Abstract 15534: Interpreting HCM Genetic Testing in the Age of the Exome
Introduction: Recent publications from the 1000 genomes project (1kG) and the NHLBI Exome Sequencing project (ESP) have exposed the presence of rare (minor allele frequency (MAF) < 0.5%) non-synonymous variants (rNSVs) in HCM-associated genes that can complicate genetic test interpretation. In order to improve genetic test interpretation, the phenotype of patients with an established HCM diagnosis hosting rNSVs was assessed.
Method: The frequency of rNSVs in HCM-associated genes (MYH7, MYBPC3, MYL2, MYL3, TPM1, TNNT2, TNNI3, TNNC1, ACTC) were compared between 2178 cases (1053 Mayo Clinic, 1125 Transgenomic) and 8022 controls (1kG, ESP, “in-house”). Age at diagnosis, mean left ventricular wall thickness (MLVWT), a history of hypertension (HTN), and family history (FHx) were assessed in 1053 cases.

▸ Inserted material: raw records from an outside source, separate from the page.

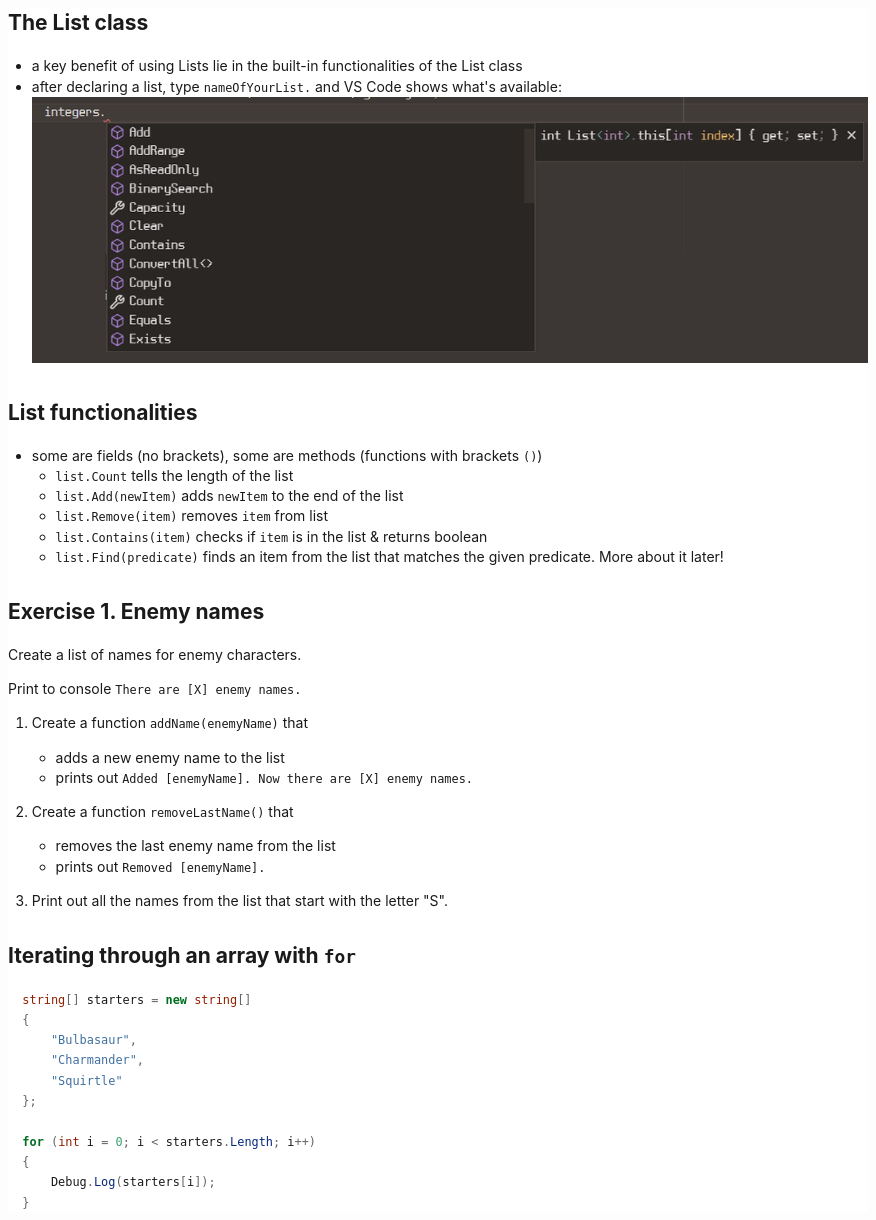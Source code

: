 ## The List class

* a key benefit of using Lists lie in the built-in functionalities of the List class
* after declaring a list, type `nameOfYourList.` and VS Code shows what's available:
  ![Array](imgs/list-methods.png)

## List functionalities

* some are fields (no brackets), some are methods (functions with brackets `()`)
  * `list.Count` tells the length of the list
  * `list.Add(newItem)` adds `newItem` to the end of the list
  * `list.Remove(item)` removes `item` from list
  * `list.Contains(item)` checks if `item` is in the list & returns boolean
  * `list.Find(predicate)` finds an item from the list that matches the given predicate. More about it later!

## Exercise 1. Enemy names


Create a list of names for enemy characters.

Print to console `There are [X] enemy names.`

1. Create a function `addName(enemyName)` that
   * adds a new enemy name to the list
   * prints out `Added [enemyName]. Now there are [X] enemy names.`

2. Create a function `removeLastName()` that
   * removes the last enemy name from the list
   * prints out `Removed [enemyName].`

3. Print out all the names from the list that start with the letter "S".

## Iterating through an array with `for`

```c#
  string[] starters = new string[] 
  {
      "Bulbasaur", 
      "Charmander", 
      "Squirtle"
  };

  for (int i = 0; i < starters.Length; i++)
  {
      Debug.Log(starters[i]);
  }
```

Results: While 395 distinct, case-exclusive NSVs were identified, 64 rNSVs were present in both cases and controls. Ten of these 64 rNSVs had a MAF<0.04% and were statistically overrepresented in cases and the patients hosting one of these 10 rNSVs were younger at diagnosis (p<0.001) with larger MLVWT (p=0.001), stronger FHx (p<0.001), and were less likely to have HTN (p=0.007) compared to patients with a negative genetic test. In contrast, those cases hosting one of the remaining 54 rNSVs (15 had MAF between 0.04-0.5% and 39 rNSVs with a MAF<0.04% but not overrepresented in cases) were indistinguishable from those with a negative genetic test. Interestingly, cases hosting multiple rNSVs displayed a phenotype similar to those patients with multiple mutations HCM.
Conclusions: Despite their presence in the publicly available exomes, rNSVs with a MAF < 0.04% and statistically overrepresented among patients with HCM may be possible HCM-associated mutations. In contrast, the control compendium of rNSVs that are not overrepresented in HCM cases are less likely to be causal mutations regardless of their MAF. However, cases hosting multiple rNSVs, regardless of their individual presence in controls, exhibit a severe phenotype and raise the possibility of digenic/polygenic-mediated disease.
- © 2013 by American Heart Association, Inc.